The final question presented is whether the courts below erred in setting the amount of the fee. Under the bankruptcy court’s ancillary jurisdiction, it has the power to decide state law claims necessary to the resolution of the bankruptcy proceeding. Sanders v. Providence Washington Ins. Co., 320 F.Supp. 1189 (E.D.Mo.1970), aff’d, 442 F.2d 1317 (8th Cir. 1971). See also In re Ace Sales Co., 357 F.Supp. 936, 941 (E.D.Mo.1973). Here, this jurisdiction included the authority to determine the validity and amount of Alioto’s lien under California law. n re Land Investors, Inc., 544 F.2d 925, 931-33 (7th Cir. 1976); 4B Collier’s on Bankruptcy ¶ 70.87[2] (14th ed. 1978). As to the amount of the lien, both the bankruptcy and the district courts found that the $1,500,000 constituted a reasonable fee under federal bankruptcy standards. In re Pacific Far East Line, Inc., 458 F.Supp. 771, 775-76 (N.D.Cal.1978).8 But federal standards are not directly applicable; the lien was created by state law, and thus state law standards apply to its measure. In re Diplomat Electric, Inc., 499 F.2d 342, 348-49 (5th Cir. 1974). Alioto has not cross-appealed, however, so we do not question the adequacy of the fee under California’s standard of reasonableness. Cf. Fracasse v. Brent, 6 Cal.3d 784, 792, 100 Cal.Rptr. 385, 494 P.2d 9 (1975) (a significant factor is “the amount involved and the result obtained.”)
With the existence and amount of a valid attorney’s lien thus established, it was proper for the bankruptcy court to immediately award Alioto the portion of the fee which related to pre-petition services. In re Land Investors, Inc., 544 F.2d 925, 928 (7th Cir. 1976); In re S. T. Foods, Inc., 202 F.Supp. 37 (S.D.N.Y.1962); 3A Collier’s on Bankruptcy ¶ 64.02[2], at 2065-69 (14th ed. 1975). As found by the bankruptcy court, 95 percent of Alioto’s services were rendered prior to the Chapter XI arrangement, and thus 95 percent of the $1.5 million award, or $1,425,000, should have been set aside in satisfaction of Alioto’s lien against the settlement proceeds and immediately awarded to Alioto. Id.
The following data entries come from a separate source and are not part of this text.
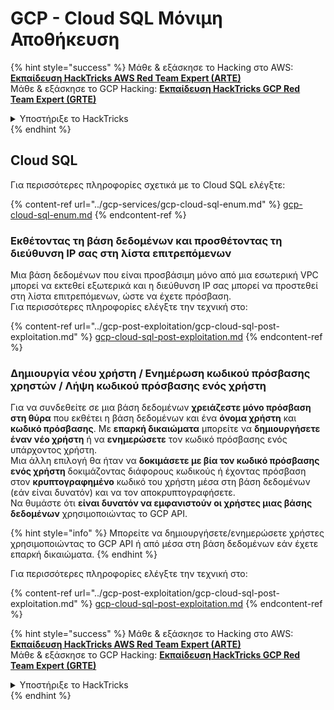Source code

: # GCP - Cloud SQL Μόνιμη Αποθήκευση

{% hint style="success" %}
Μάθε & εξάσκησε το Hacking στο AWS:<img src="/.gitbook/assets/image.png" alt="" data-size="line">[**Εκπαίδευση HackTricks AWS Red Team Expert (ARTE)**](https://training.hacktricks.xyz/courses/arte)<img src="/.gitbook/assets/image.png" alt="" data-size="line">\
Μάθε & εξάσκησε το GCP Hacking: <img src="/.gitbook/assets/image (2).png" alt="" data-size="line">[**Εκπαίδευση HackTricks GCP Red Team Expert (GRTE)**<img src="/.gitbook/assets/image (2).png" alt="" data-size="line">](https://training.hacktricks.xyz/courses/grte)

<details>

<summary>Υποστήριξε το HackTricks</summary>

* Ελέγξτε τα [**σχέδια συνδρομής**](https://github.com/sponsors/carlospolop)!
* **Εγγραφείτε** 💬 [**στην ομάδα Discord**](https://discord.gg/hRep4RUj7f) ή στην [**ομάδα telegram**](https://t.me/peass) ή **ακολουθήστε** μας στο **Twitter** 🐦 [**@hacktricks\_live**](https://twitter.com/hacktricks\_live)**.**
* **Μοιραστείτε κόλπα χάκερ κάνοντας υποβολή PRs** στα αποθετήρια [**HackTricks**](https://github.com/carlospolop/hacktricks) και [**HackTricks Cloud**](https://github.com/carlospolop/hacktricks-cloud).

</details>
{% endhint %}

## Cloud SQL

Για περισσότερες πληροφορίες σχετικά με το Cloud SQL ελέγξτε:

{% content-ref url="../gcp-services/gcp-cloud-sql-enum.md" %}
[gcp-cloud-sql-enum.md](../gcp-services/gcp-cloud-sql-enum.md)
{% endcontent-ref %}

### Εκθέτοντας τη βάση δεδομένων και προσθέτοντας τη διεύθυνση IP σας στη λίστα επιτρεπόμενων

Μια βάση δεδομένων που είναι προσβάσιμη μόνο από μια εσωτερική VPC μπορεί να εκτεθεί εξωτερικά και η διεύθυνση IP σας μπορεί να προστεθεί στη λίστα επιτρεπόμενων, ώστε να έχετε πρόσβαση.\
Για περισσότερες πληροφορίες ελέγξτε την τεχνική στο:

{% content-ref url="../gcp-post-exploitation/gcp-cloud-sql-post-exploitation.md" %}
[gcp-cloud-sql-post-exploitation.md](../gcp-post-exploitation/gcp-cloud-sql-post-exploitation.md)
{% endcontent-ref %}

### Δημιουργία νέου χρήστη / Ενημέρωση κωδικού πρόσβασης χρηστών / Λήψη κωδικού πρόσβασης ενός χρήστη

Για να συνδεθείτε σε μια βάση δεδομένων **χρειάζεστε μόνο πρόσβαση στη θύρα** που εκθέτει η βάση δεδομένων και ένα **όνομα χρήστη** και **κωδικό πρόσβασης**. Με **επαρκή δικαιώματα** μπορείτε να **δημιουργήσετε έναν νέο χρήστη** ή να **ενημερώσετε** τον κωδικό πρόσβασης ενός υπάρχοντος χρήστη.\
Μια άλλη επιλογή θα ήταν να **δοκιμάσετε με βία τον κωδικό πρόσβασης ενός χρήστη** δοκιμάζοντας διάφορους κωδικούς ή έχοντας πρόσβαση στον **κρυπτογραφημένο** κωδικό του χρήστη μέσα στη βάση δεδομένων (εάν είναι δυνατόν) και να τον αποκρυπτογραφήσετε.\
Να θυμάστε ότι **είναι δυνατόν να εμφανιστούν οι χρήστες μιας βάσης δεδομένων** χρησιμοποιώντας το GCP API.

{% hint style="info" %}
Μπορείτε να δημιουργήσετε/ενημερώσετε χρήστες χρησιμοποιώντας το GCP API ή από μέσα στη βάση δεδομένων εάν έχετε επαρκή δικαιώματα.
{% endhint %}

Για περισσότερες πληροφορίες ελέγξτε την τεχνική στο:

{% content-ref url="../gcp-post-exploitation/gcp-cloud-sql-post-exploitation.md" %}
[gcp-cloud-sql-post-exploitation.md](../gcp-post-exploitation/gcp-cloud-sql-post-exploitation.md)
{% endcontent-ref %}

{% hint style="success" %}
Μάθε & εξάσκησε το Hacking στο AWS:<img src="/.gitbook/assets/image.png" alt="" data-size="line">[**Εκπαίδευση HackTricks AWS Red Team Expert (ARTE)**](https://training.hacktricks.xyz/courses/arte)<img src="/.gitbook/assets/image.png" alt="" data-size="line">\
Μάθε & εξάσκησε το GCP Hacking: <img src="/.gitbook/assets/image (2).png" alt="" data-size="line">[**Εκπαίδευση HackTricks GCP Red Team Expert (GRTE)**<img src="/.gitbook/assets/image (2).png" alt="" data-size="line">](https://training.hacktricks.xyz/courses/grte)

<details>

<summary>Υποστήριξε το HackTricks</summary>

* Ελέγξτε τα [**σχέδια συνδρομής**](https://github.com/sponsors/carlospolop)!
* **Εγγραφείτε** 💬 [**στην ομάδα Discord**](https://discord.gg/hRep4RUj7f) ή στην [**ομάδα telegram**](https://t.me/peass) ή **ακολουθήστε** μας στο **Twitter** 🐦 [**@hacktricks\_live**](https://twitter.com/hacktricks\_live)**.**
* **Μοιραστείτε κόλπα χάκερ κάνοντας υποβολή PRs** στα αποθετήρια [**HackTricks**](https://github.com/carlospolop/hacktricks) και [**HackTricks Cloud**](https://github.com/carlospolop/hacktricks-cloud).

</details>
{% endhint %}
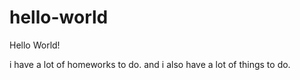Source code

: # hello-world

Hello World!

i have a lot of homeworks to do.
and i also have a lot of things to do.
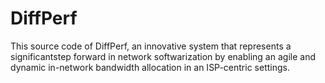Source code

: # DiffPerf

This source code of DiffPerf, an innovative system that represents a significantstep forward in network softwarization by enabling an agile and dynamic in-network  bandwidth allocation in an ISP-centric settings.

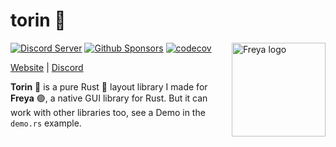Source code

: # torin 📐

<a href="https://freyaui.dev/"><img align="right" src="../../logo.svg" alt="Freya logo" width="150"/></a>

[![Discord Server](https://img.shields.io/discord/1015005816094478347.svg?logo=discord&style=flat-square)](https://discord.gg/sYejxCdewG)
[![Github Sponsors](https://img.shields.io/github/sponsors/marc2332?style=social)](https://github.com/sponsors/marc2332)
[![codecov](https://codecov.io/github/marc2332/freya/branch/main/graph/badge.svg?token=APSGEC84B8)](https://codecov.io/github/marc2332/freya)

[Website](https://freyaui.dev) | [Discord](https://discord.gg/sYejxCdewG)

**Torin** 📐 is a pure Rust 🦀 layout library I made for **Freya** 🟣, a native
GUI library for Rust. But it can work with other libraries too, see a Demo in
the `demo.rs` example.
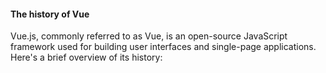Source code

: <h4>The history of Vue</h4>

Vue.js, commonly referred to as Vue, is an open-source JavaScript framework used for building user interfaces and single-page applications. Here's a brief overview of its history:
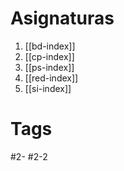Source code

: # Asignaturas
1. [[bd-index]]
2. [[cp-index]]
3. [[ps-index]]
4. [[red-index]]
5. [[si-index]]
# Tags
#2- 
#2-2 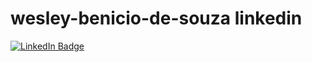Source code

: # wesley-benicio-de-souza linkedin
<div id="badges">
<a href="https://www.linkedin.com/in/WesleyBenício
/">
<img src="https://img.shields.io/badge/LinkedIn-blue?style=for-the-badge&logo=linkedin&logoColor=white" alt="LinkedIn Badge"/= </a>
</div>
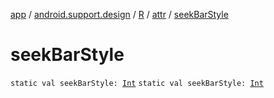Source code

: [app](../../../index.md) / [android.support.design](../../index.md) / [R](../index.md) / [attr](index.md) / [seekBarStyle](./seek-bar-style.md)

# seekBarStyle

`static val seekBarStyle: `[`Int`](https://kotlinlang.org/api/latest/jvm/stdlib/kotlin/-int/index.html)
`static val seekBarStyle: `[`Int`](https://kotlinlang.org/api/latest/jvm/stdlib/kotlin/-int/index.html)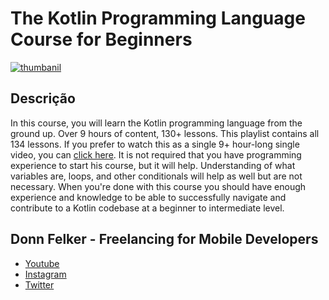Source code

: # The Kotlin Programming Language Course for Beginners

[![thumbanil](https://img.youtube.com/vi/887MNv283dc/maxresdefault.jpg)](https://www.youtube.com/playlist?list=PLVUm4IewkTXqwzuRXZisWg7shMTiQhUtz)

## Descrição

In this course, you will learn the Kotlin programming language from the ground up. Over 9 hours of content, 130+ lessons.
This playlist contains all 134 lessons. If you prefer to watch this as a single 9+ hour-long single video, you can [click here](https://www.youtube.com/watch?v=wuiT4T_LJQo).
It is not required that you have programming experience to start his course, but it will help. Understanding of what variables are, loops, and other conditionals will help as well but are not necessary.
When you're done with this course you should have enough experience and knowledge to be able to successfully navigate and contribute to a Kotlin codebase at a beginner to intermediate level.

## Donn Felker - Freelancing for Mobile Developers

* [Youtube](https://www.youtube.com/channel/UCX-K1HK8ejnnQF_GWcMHveg)
* [Instagram](https://www.instagram.com/donnfelker/)
* [Twitter](https://twitter.com/donnfelker)
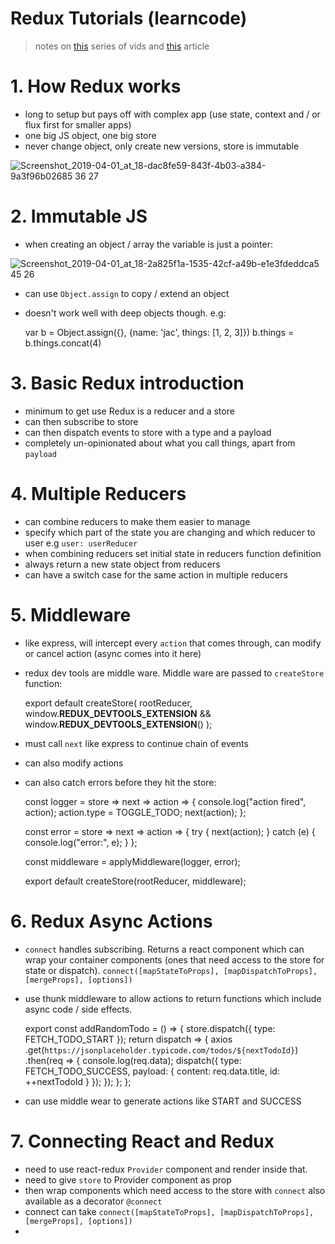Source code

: # Redux Tutorials (learncode)

> notes on [this](https://www.youtube.com/playlist?list=PLoYCgNOIyGADILc3iUJzygCqC8Tt3bRXt) series of vids and [this](https://react-redux.js.org/introduction/basic-tutorial) article

# 1. How Redux works

- long to setup but pays off with complex app (use state, context and / or flux first for smaller apps)
- one big JS object, one big store
- never change object, only create new versions, store is immutable


![Screenshot_2019-04-01_at_18-dac8fe59-843f-4b03-a384-9a3f96b02685 36 27](https://user-images.githubusercontent.com/20629455/55969469-bfc81280-5c75-11e9-9ab7-762f6e7171a3.png)


# 2. Immutable JS

- when creating an object / array the variable is just a pointer:

![Screenshot_2019-04-01_at_18-2a825f1a-1535-42cf-a49b-e1e3fdeddca5 45 26](https://user-images.githubusercontent.com/20629455/55969458-bccd2200-5c75-11e9-8a36-8e9892a29e36.png)

- can use `Object.assign` to copy / extend an object
- doesn't work well with deep objects though. e.g:

    var b = Object.assign({}, {name: 'jac', things: [1, 2, 3]})
    b.things = b.things.concat(4)

# 3. Basic Redux introduction

- minimum to get use Redux is a reducer and a store
- can then subscribe to store
- can then dispatch events to store with a type and a payload
- completely un-opinionated about what you call things, apart from `payload`

# 4. Multiple Reducers

- can combine reducers to make them easier to manage
- specify which part of the state you are changing and which reducer to user e.g `user: userReducer`
- when combining reducers set initial state in reducers function definition
- always return a new state object from reducers
- can have a switch case for the same action in multiple reducers

# 5. Middleware

- like express, will intercept every `action` that comes through, can modify or cancel action (async comes into it here)
- redux dev tools are middle ware. Middle ware are passed to `createStore` function:

    export default createStore(
      rootReducer,
      window.__REDUX_DEVTOOLS_EXTENSION__ && window.__REDUX_DEVTOOLS_EXTENSION__()
    );

- must call `next` like express to continue chain of events
- can also modify actions
- can also catch errors before they hit the store:

    const logger = store => next => action => {
      console.log("action fired", action);
      action.type = TOGGLE_TODO;
      next(action);
    };
    
    const error = store => next => action => {
      try {
        next(action);
      } catch (e) {
        console.log("error:", e);
      }
    };
    
    const middleware = applyMiddleware(logger, error);
    
    export default createStore(rootReducer, middleware);

# 6. Redux Async Actions

- `connect` handles subscribing. Returns a react component which can wrap your container components (ones that need access to the store for state or dispatch). `connect([mapStateToProps], [mapDispatchToProps], [mergeProps], [options])`
- use thunk middleware to allow actions to return functions which include async code / side effects.

    export const addRandomTodo = () => {
      store.dispatch({ type: FETCH_TODO_START });
      return dispatch => {
        axios
          .get(`https://jsonplaceholder.typicode.com/todos/${nextTodoId}`)
          .then(req => {
            console.log(req.data);
            dispatch({
              type: FETCH_TODO_SUCCESS,
              payload: { content: req.data.title, id: ++nextTodoId }
            });
          });
      };
    };

- can use middle wear to generate actions like START and SUCCESS

# 7. Connecting React and Redux

- need to use react-redux `Provider` component and render inside that.
- need to give `store` to Provider component as prop
- then wrap components which need access to the store with `connect` also available as a decorator `@connect`
- connect can take `connect([mapStateToProps], [mapDispatchToProps], [mergeProps], [options])`
-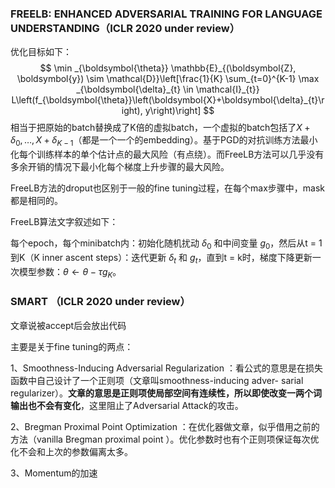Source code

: ### FREELB: ENHANCED ADVERSARIAL TRAINING FOR LANGUAGE UNDERSTANDING（ICLR 2020 under review）

优化目标如下：
$$
\min _{\boldsymbol{\theta}} \mathbb{E}_{(\boldsymbol{Z}, \boldsymbol{y}) \sim \mathcal{D}}\left[\frac{1}{K} \sum_{t=0}^{K-1} \max _{\boldsymbol{\delta}_{t} \in \mathcal{I}_{t}} L\left(f_{\boldsymbol{\theta}}\left(\boldsymbol{X}+\boldsymbol{\delta}_{t}\right), y\right)\right]
$$
相当于把原始的batch替换成了K倍的虚拟batch，一个虚拟的batch包括了$X+\delta_{0}, \dots, X+\delta_{K-1}$（都是一个一个的embedding）。基于PGD的对抗训练方法最小化每个训练样本的单个估计点的最大风险（有点绕）。而FreeLB方法可以几乎没有多余开销的情况下最小化每个梯度上升步骤的最大风险。

FreeLB方法的droput也区别于一般的fine tuning过程，在每个max步骤中，mask都是相同的。

FreeLB算法文字叙述如下：

每个epoch，每个minibatch内：初始化随机扰动 ${\delta}_{0}$ 和中间变量 $g_0$，然后从t = 1到K（K inner ascent steps）：迭代更新 ${\delta}_{t}$ 和 $g_t$，直到t = k时，梯度下降更新一次模型参数：$\theta \leftarrow \theta-\tau g_{K}​$。





### SMART （ICLR 2020 under review）

文章说被accept后会放出代码

主要是关于fine tuning的两点：

1、Smoothness-Inducing Adversarial Regularization ：看公式的意思是在损失函数中自己设计了一个正则项（文章叫smoothness-inducing adver- sarial regularizer）。**文章的意思是正则项使局部空间有连续性，所以即使改变一两个词输出也不会有变化**，这里阻止了Adversarial Attack的攻击。

2、Bregman Proximal Point Optimization ：在优化器做文章，似乎借用之前的方法（vanilla Bregman proximal point ）。优化参数时也有个正则项保证每次优化不会和上次的参数偏离太多。

3、Momentum的加速
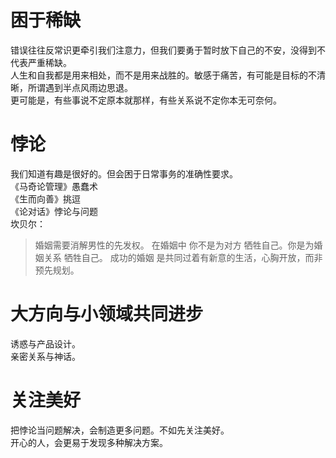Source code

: # 困于稀缺
错误往往反常识更牵引我们注意力，但我们要勇于暂时放下自己的不安，没得到不代表严重稀缺。  
人生和自我都是用来相处，而不是用来战胜的。敏感于痛苦，有可能是目标的不清晰，所谓遇到半点风雨边思退。  
更可能是，有些事说不定原本就那样，有些关系说不定你本无可奈何。  
# 悖论
我们知道有趣是很好的。但会困于日常事务的准确性要求。  
《马奇论管理》愚蠢术  
《生而向善》挑逗  
《论对话》悖论与问题  
坎贝尔：
> 婚姻需要消解男性的先发权。
> 在婚姻中 你不是为对方 牺牲自己。你是为婚姻关系 牺牲自己。
> 成功的婚姻 是共同过着有新意的生活，心胸开放，而非预先规划。

# 大方向与小领域共同进步
诱惑与产品设计。  
亲密关系与神话。 
# 关注美好
把悖论当问题解决，会制造更多问题。不如先关注美好。  
开心的人，会更易于发现多种解决方案。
The OCC is correct, however, in its claim that, at the very least, the remaining 5 percent of the award is properly classified as an expense of administration.9 The services rendered by Alioto during this period were for the benefit of the new debtor in possession and thus were subject to the April, 1978, general retainer agreement.10
The district court, however, set aside $340,000 of the award pending the outcome of this appeal. See note 4 supra. We reverse the district court’s order awarding this amount to Alioto and order $265,000 disbursed to Alioto, which will constitute payment of the balance of his state law lien. The remaining $75,000, representing the fees for services performed during PFEL’s arrangement, is to be held in the [671]*671court’s registry pending computation of the value of Alioto’s services rendered during the arrangement under the general economical spirit of the Bankruptcy Act of 1898. York Int’l Bldg., Inc. v. Chaney, 527 F.2d 1061 (9th Cir. 1975). After such computation, this fee should be distributed as any other expense of administration.
Affirmed in part, reversed in part, and remanded with instructions.